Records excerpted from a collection
◇ ◇ ◇
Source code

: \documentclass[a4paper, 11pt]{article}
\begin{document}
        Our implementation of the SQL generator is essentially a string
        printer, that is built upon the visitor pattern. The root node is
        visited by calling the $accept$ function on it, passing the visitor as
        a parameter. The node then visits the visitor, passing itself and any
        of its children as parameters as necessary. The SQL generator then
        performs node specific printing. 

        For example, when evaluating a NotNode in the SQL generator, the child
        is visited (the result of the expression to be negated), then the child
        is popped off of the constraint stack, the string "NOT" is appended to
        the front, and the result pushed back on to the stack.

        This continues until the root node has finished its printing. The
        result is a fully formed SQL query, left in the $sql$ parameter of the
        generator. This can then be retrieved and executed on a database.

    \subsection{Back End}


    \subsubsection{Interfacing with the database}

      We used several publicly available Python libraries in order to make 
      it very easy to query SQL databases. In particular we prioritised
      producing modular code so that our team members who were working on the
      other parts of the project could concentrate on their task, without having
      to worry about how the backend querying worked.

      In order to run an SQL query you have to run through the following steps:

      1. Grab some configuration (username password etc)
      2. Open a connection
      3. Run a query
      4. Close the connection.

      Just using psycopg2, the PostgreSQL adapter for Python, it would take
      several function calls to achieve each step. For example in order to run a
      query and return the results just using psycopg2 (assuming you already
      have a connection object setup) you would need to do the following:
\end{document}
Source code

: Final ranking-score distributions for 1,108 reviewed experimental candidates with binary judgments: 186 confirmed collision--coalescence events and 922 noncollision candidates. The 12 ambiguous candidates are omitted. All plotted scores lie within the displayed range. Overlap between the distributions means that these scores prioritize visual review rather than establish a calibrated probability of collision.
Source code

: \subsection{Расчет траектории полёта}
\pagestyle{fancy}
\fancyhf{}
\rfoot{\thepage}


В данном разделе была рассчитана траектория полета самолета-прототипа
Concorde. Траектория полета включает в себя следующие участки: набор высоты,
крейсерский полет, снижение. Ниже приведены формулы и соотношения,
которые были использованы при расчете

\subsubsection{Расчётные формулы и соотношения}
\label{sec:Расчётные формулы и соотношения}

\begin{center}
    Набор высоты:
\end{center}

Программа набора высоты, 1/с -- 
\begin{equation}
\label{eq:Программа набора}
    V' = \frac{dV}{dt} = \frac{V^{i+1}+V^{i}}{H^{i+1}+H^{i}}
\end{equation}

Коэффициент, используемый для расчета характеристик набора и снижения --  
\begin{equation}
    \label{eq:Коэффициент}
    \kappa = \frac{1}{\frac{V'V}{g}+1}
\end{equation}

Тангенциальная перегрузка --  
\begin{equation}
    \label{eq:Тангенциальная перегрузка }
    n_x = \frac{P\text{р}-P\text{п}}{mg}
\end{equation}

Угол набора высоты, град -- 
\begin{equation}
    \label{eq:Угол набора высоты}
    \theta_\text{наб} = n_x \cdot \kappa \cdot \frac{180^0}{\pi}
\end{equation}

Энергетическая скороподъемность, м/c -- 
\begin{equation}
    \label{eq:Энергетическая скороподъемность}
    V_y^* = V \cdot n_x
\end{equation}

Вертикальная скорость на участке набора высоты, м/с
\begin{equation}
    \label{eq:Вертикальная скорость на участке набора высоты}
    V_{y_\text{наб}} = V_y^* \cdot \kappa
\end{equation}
◇ ◇ ◇
### Requirement
Repeat all the entries exactly as given.

### Answer section
Source code

: \documentclass[a4paper, 11pt]{article}
\begin{document}
        Our implementation of the SQL generator is essentially a string
        printer, that is built upon the visitor pattern. The root node is
        visited by calling the $accept$ function on it, passing the visitor as
        a parameter. The node then visits the visitor, passing itself and any
        of its children as parameters as necessary. The SQL generator then
        performs node specific printing. 

        For example, when evaluating a NotNode in the SQL generator, the child
        is visited (the result of the expression to be negated), then the child
        is popped off of the constraint stack, the string "NOT" is appended to
        the front, and the result pushed back on to the stack.

        This continues until the root node has finished its printing. The
        result is a fully formed SQL query, left in the $sql$ parameter of the
        generator. This can then be retrieved and executed on a database.

    \subsection{Back End}


    \subsubsection{Interfacing with the database}

      We used several publicly available Python libraries in order to make 
      it very easy to query SQL databases. In particular we prioritised
      producing modular code so that our team members who were working on the
      other parts of the project could concentrate on their task, without having
      to worry about how the backend querying worked.

      In order to run an SQL query you have to run through the following steps:

      1. Grab some configuration (username password etc)
      2. Open a connection
      3. Run a query
      4. Close the connection.

      Just using psycopg2, the PostgreSQL adapter for Python, it would take
      several function calls to achieve each step. For example in order to run a
      query and return the results just using psycopg2 (assuming you already
      have a connection object setup) you would need to do the following:
\end{document}
Source code

: Final ranking-score distributions for 1,108 reviewed experimental candidates with binary judgments: 186 confirmed collision--coalescence events and 922 noncollision candidates. The 12 ambiguous candidates are omitted. All plotted scores lie within the displayed range. Overlap between the distributions means that these scores prioritize visual review rather than establish a calibrated probability of collision.
Source code

: \subsection{Расчет траектории полёта}
\pagestyle{fancy}
\fancyhf{}
\rfoot{\thepage}


В данном разделе была рассчитана траектория полета самолета-прототипа
Concorde. Траектория полета включает в себя следующие участки: набор высоты,
крейсерский полет, снижение. Ниже приведены формулы и соотношения,
которые были использованы при расчете

\subsubsection{Расчётные формулы и соотношения}
\label{sec:Расчётные формулы и соотношения}

\begin{center}
    Набор высоты:
\end{center}

Программа набора высоты, 1/с -- 
\begin{equation}
\label{eq:Программа набора}
    V' = \frac{dV}{dt} = \frac{V^{i+1}+V^{i}}{H^{i+1}+H^{i}}
\end{equation}

Коэффициент, используемый для расчета характеристик набора и снижения --  
\begin{equation}
    \label{eq:Коэффициент}
    \kappa = \frac{1}{\frac{V'V}{g}+1}
\end{equation}

Тангенциальная перегрузка --  
\begin{equation}
    \label{eq:Тангенциальная перегрузка }
    n_x = \frac{P\text{р}-P\text{п}}{mg}
\end{equation}

Угол набора высоты, град -- 
\begin{equation}
    \label{eq:Угол набора высоты}
    \theta_\text{наб} = n_x \cdot \kappa \cdot \frac{180^0}{\pi}
\end{equation}

Энергетическая скороподъемность, м/c -- 
\begin{equation}
    \label{eq:Энергетическая скороподъемность}
    V_y^* = V \cdot n_x
\end{equation}

Вертикальная скорость на участке набора высоты, м/с
\begin{equation}
    \label{eq:Вертикальная скорость на участке набора высоты}
    V_{y_\text{наб}} = V_y^* \cdot \kappa
\end{equation}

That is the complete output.